*** Opening Records for this task ***

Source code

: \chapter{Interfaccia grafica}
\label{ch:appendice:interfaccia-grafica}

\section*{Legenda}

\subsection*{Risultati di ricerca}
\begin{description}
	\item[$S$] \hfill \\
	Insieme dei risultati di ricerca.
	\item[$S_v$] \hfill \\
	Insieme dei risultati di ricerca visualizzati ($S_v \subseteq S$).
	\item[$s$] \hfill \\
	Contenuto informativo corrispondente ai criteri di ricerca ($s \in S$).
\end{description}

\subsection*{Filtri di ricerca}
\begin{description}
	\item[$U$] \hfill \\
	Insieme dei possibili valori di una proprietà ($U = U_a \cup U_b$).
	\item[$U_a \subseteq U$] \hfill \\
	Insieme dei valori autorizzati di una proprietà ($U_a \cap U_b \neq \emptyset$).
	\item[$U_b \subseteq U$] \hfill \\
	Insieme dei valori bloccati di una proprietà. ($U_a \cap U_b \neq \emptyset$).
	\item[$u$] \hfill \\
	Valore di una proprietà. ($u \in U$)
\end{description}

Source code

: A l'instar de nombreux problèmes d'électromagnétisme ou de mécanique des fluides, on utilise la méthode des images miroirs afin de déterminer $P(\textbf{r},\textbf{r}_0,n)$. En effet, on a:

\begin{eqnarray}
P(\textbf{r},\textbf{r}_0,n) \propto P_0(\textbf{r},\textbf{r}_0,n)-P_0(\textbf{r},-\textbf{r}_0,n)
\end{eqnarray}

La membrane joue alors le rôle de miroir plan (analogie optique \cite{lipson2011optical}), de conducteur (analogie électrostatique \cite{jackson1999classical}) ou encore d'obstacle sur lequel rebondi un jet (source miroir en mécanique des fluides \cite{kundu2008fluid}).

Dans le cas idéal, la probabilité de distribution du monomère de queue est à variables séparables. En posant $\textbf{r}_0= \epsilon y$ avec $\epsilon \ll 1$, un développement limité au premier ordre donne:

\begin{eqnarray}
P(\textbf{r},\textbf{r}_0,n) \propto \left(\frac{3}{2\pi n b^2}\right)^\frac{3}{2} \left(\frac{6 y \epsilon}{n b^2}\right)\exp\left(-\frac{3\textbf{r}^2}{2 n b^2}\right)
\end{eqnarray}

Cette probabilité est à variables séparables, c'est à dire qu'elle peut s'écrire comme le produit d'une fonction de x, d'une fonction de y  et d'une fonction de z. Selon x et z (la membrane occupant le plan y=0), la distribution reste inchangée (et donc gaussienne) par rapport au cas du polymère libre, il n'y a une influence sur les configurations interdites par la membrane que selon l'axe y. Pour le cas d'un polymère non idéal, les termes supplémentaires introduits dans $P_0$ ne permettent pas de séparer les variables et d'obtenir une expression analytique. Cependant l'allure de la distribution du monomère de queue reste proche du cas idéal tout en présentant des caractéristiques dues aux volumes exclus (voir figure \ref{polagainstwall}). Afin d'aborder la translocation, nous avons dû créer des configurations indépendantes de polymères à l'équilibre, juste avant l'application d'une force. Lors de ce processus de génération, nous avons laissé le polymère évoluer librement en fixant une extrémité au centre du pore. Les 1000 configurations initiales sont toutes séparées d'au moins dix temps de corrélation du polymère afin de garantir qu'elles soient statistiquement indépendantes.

*** Closing Records for this task ***

Task requirements:
Write out the whole listing above, keeping each line exactly as it is.

Response area:
Source code

: \chapter{Interfaccia grafica}
\label{ch:appendice:interfaccia-grafica}

\section*{Legenda}

\subsection*{Risultati di ricerca}
\begin{description}
	\item[$S$] \hfill \\
	Insieme dei risultati di ricerca.
	\item[$S_v$] \hfill \\
	Insieme dei risultati di ricerca visualizzati ($S_v \subseteq S$).
	\item[$s$] \hfill \\
	Contenuto informativo corrispondente ai criteri di ricerca ($s \in S$).
\end{description}

\subsection*{Filtri di ricerca}
\begin{description}
	\item[$U$] \hfill \\
	Insieme dei possibili valori di una proprietà ($U = U_a \cup U_b$).
	\item[$U_a \subseteq U$] \hfill \\
	Insieme dei valori autorizzati di una proprietà ($U_a \cap U_b \neq \emptyset$).
	\item[$U_b \subseteq U$] \hfill \\
	Insieme dei valori bloccati di una proprietà. ($U_a \cap U_b \neq \emptyset$).
	\item[$u$] \hfill \\
	Valore di una proprietà. ($u \in U$)
\end{description}

Source code

: A l'instar de nombreux problèmes d'électromagnétisme ou de mécanique des fluides, on utilise la méthode des images miroirs afin de déterminer $P(\textbf{r},\textbf{r}_0,n)$. En effet, on a:

\begin{eqnarray}
P(\textbf{r},\textbf{r}_0,n) \propto P_0(\textbf{r},\textbf{r}_0,n)-P_0(\textbf{r},-\textbf{r}_0,n)
\end{eqnarray}

La membrane joue alors le rôle de miroir plan (analogie optique \cite{lipson2011optical}), de conducteur (analogie électrostatique \cite{jackson1999classical}) ou encore d'obstacle sur lequel rebondi un jet (source miroir en mécanique des fluides \cite{kundu2008fluid}).

Dans le cas idéal, la probabilité de distribution du monomère de queue est à variables séparables. En posant $\textbf{r}_0= \epsilon y$ avec $\epsilon \ll 1$, un développement limité au premier ordre donne:

\begin{eqnarray}
P(\textbf{r},\textbf{r}_0,n) \propto \left(\frac{3}{2\pi n b^2}\right)^\frac{3}{2} \left(\frac{6 y \epsilon}{n b^2}\right)\exp\left(-\frac{3\textbf{r}^2}{2 n b^2}\right)
\end{eqnarray}

Cette probabilité est à variables séparables, c'est à dire qu'elle peut s'écrire comme le produit d'une fonction de x, d'une fonction de y  et d'une fonction de z. Selon x et z (la membrane occupant le plan y=0), la distribution reste inchangée (et donc gaussienne) par rapport au cas du polymère libre, il n'y a une influence sur les configurations interdites par la membrane que selon l'axe y. Pour le cas d'un polymère non idéal, les termes supplémentaires introduits dans $P_0$ ne permettent pas de séparer les variables et d'obtenir une expression analytique. Cependant l'allure de la distribution du monomère de queue reste proche du cas idéal tout en présentant des caractéristiques dues aux volumes exclus (voir figure \ref{polagainstwall}). Afin d'aborder la translocation, nous avons dû créer des configurations indépendantes de polymères à l'équilibre, juste avant l'application d'une force. Lors de ce processus de génération, nous avons laissé le polymère évoluer librement en fixant une extrémité au centre du pore. Les 1000 configurations initiales sont toutes séparées d'au moins dix temps de corrélation du polymère afin de garantir qu'elles soient statistiquement indépendantes.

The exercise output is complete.